I always try to eat delicious food. Unfortunately I don't have that much money, so I have to cook a lot of it at home. But thats OK because I love cooking and I love eating at home with my wife. This is a website with my favorite recipes and a little bit of commentary.

Sunday, April 29, 2007


One of my favorite memories of the last decade was when I helped Easy E move to New York. We started in Iowa City and took a cross country trip to NYC. Easy and I were in his Dodge Diplomat pulling a U-Haul trailer. We were following his folks who were driving a big assed motorhome. At the time they were really into country music so I made a CD for them on my computer called "Big Assed Belt Buckles." It had old school country music like Mickey Gille, Waylon Jennings, Willie Nelson, Dolly Parton and my favorite guitarist - Jerry Reed.
You may recognize him from a certain movie starring this car:
I had the MOST fun on that trip. I was the passenger most of the time so I hung my right arm out the window and got an abominable sun burn on that arm. At night we stayed in campgrounds. One of my favorite activities in life is camping in State parks. You can stay for $7 a night almost anywhere in the country. I've travelled all over the country staying in State parks. Anyway astute readers may remember Eric's Mom's Beans. I had those for the first time on that trip.

Please allow me a few quick stories from that trip. When we finally got to NYC we parked the motorhome in a trailer park in New Jersey. You could see the World Trade Center from where were parked. Then we took the drove the Diplomat with trailer into the city and moved in E's stuff. He was on the 3rd floor. E's mom and dad got overheated and almost died I think. If it weren't for this miracle device which was some sort of a magic cooling bandanna I would have died for sure. After moving in we left E in the apartment to unpack and we set about the task of driving the Diplomat and Trailer back to New Jersey. When we got out to the curb we all sort of stopped and looked at each other. I looked at E's mom and dad and said "if you want to survive the trip back to New Jersey, let me drive." There was no argument. At the time I was living in Chicago and was used to driving in traffic. I took us down a highway on the east side of the island. I heard curse words in every language and I am sure E's parents were shocked when I responded in kind. When we got back to the trailer there was a tremendous sense of relief.

Now for the other story and the reason for the post. In the mornings while we were in NYC I took the train up about mid Central Park. Because E was in orientation I had some time to kill. I would stop at a bagel shop and get a bagel with cream cheese. I would take a copy of the New York Times and the bagel with some coffee to Central Park and enjoy the morning. Ever since then I have loved good bagels and there is no other newspaper than the New York Times. The problem is it is very difficult to get good bagels outside of NYC. Good bagels are about 10 minutes out of the oven and have a semi crispy and chewy crust with a chewy bready dough. If you haven't had a bagel in NYC then you don't know what I am talking about.
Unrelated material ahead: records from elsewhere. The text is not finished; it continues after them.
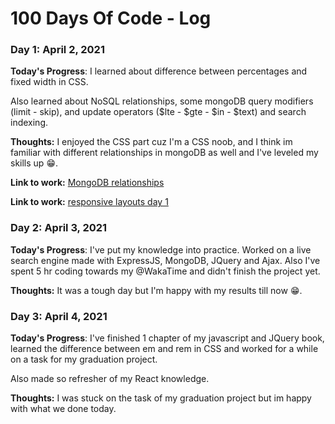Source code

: # 100 Days Of Code - Log

### Day 1: April 2, 2021

**Today's Progress**: I learned about difference between percentages and fixed width in CSS.

Also learned about NoSQL relationships, some mongoDB query modifiers (limit - skip), and update operators ($lte - $gte - $in - $text) and search indexing.

**Thoughts:** I enjoyed the CSS part cuz I'm a CSS noob, and I think im familiar with different relationships in mongoDB as well and I've leveled my skills up :grin:.

**Link to work:** [MongoDB relationships](https://github.com/menaaziz27/MongoDB-relationships)

**Link to work:** [responsive layouts day 1](https://github.com/menaaziz27/conquer-responsive-layouts/tree/master/Day1)

### Day 2: April 3, 2021

**Today's Progress**: I've put my knowledge into practice. Worked on a live search engine made with ExpressJS, MongoDB, JQuery and Ajax. Also I've spent 5 hr coding towards my
@WakaTime
and didn't finish the project yet.

**Thoughts:** It was a tough day but I'm happy with my results till now :grin:.

### Day 3: April 4, 2021

**Today's Progress**: I've finished 1 chapter of my javascript and JQuery book, learned the difference between em and rem in CSS and worked for a while on a task for my graduation project.

Also made so refresher of my React knowledge.

**Thoughts:** I was stuck on the task of my graduation project but im happy with what we done today.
I got this recipe from my favorite bread book the Bread Baker's Apprentice. It pretty much nails the whole bagel thing.


Makes 6 bagels


1/2 t instant yeast
2 cups (9 oz) bread flour
1 1/4 cups (10 oz) water

Combine pre-dough ingredients in a mixer and mix real well. Cover bowl with plastic wrap and let sit at room temperature for a few hours, until it is bubbly.


1/2 t instant yeast
1 1/3 cups flour (8.5 ounces)
1 1/3 t salt
1/2 T barley malt syrup or honey

To make the dough add the dough ingredients to the pre-dough ingredients and kneed using the dough hook for 6-7 minutes. Dough should not be tacky or sticky. If it sticks to your hands add a little more flour.

Divide the dough into 6 equal sized balls - about 4.5 ounces each. Place the dough balls onto a piece of parchment paper lining a baking sheet. Let rest 20 minutes. Form into a bagel by poking a hole in the center of the dough ball and working it into a bagel shape. Place back onto the parchment lined baking sheet. Mist the bagels with spray oil and cover with plastic wrap. Place into the fridge overnight.

In the morning preheat the oven to 500 degrees with the rack in the middle. Bring a large pot of water to a boil and add 1 T baking soda to the water. Drop in the bagels and cook for one minute. Turn the bagels over and bake for a minute more.

Place back onto the parchment lined baking sheet and slide into the oven. After 5 minutes of baking rotate the pan 180 degrees. Lower the temp to 450 and bake 5 more minutes or until they are of the desired brown-ness. Let cool 10 minutes and serve.
Oh yeah, thats what I'm talking about!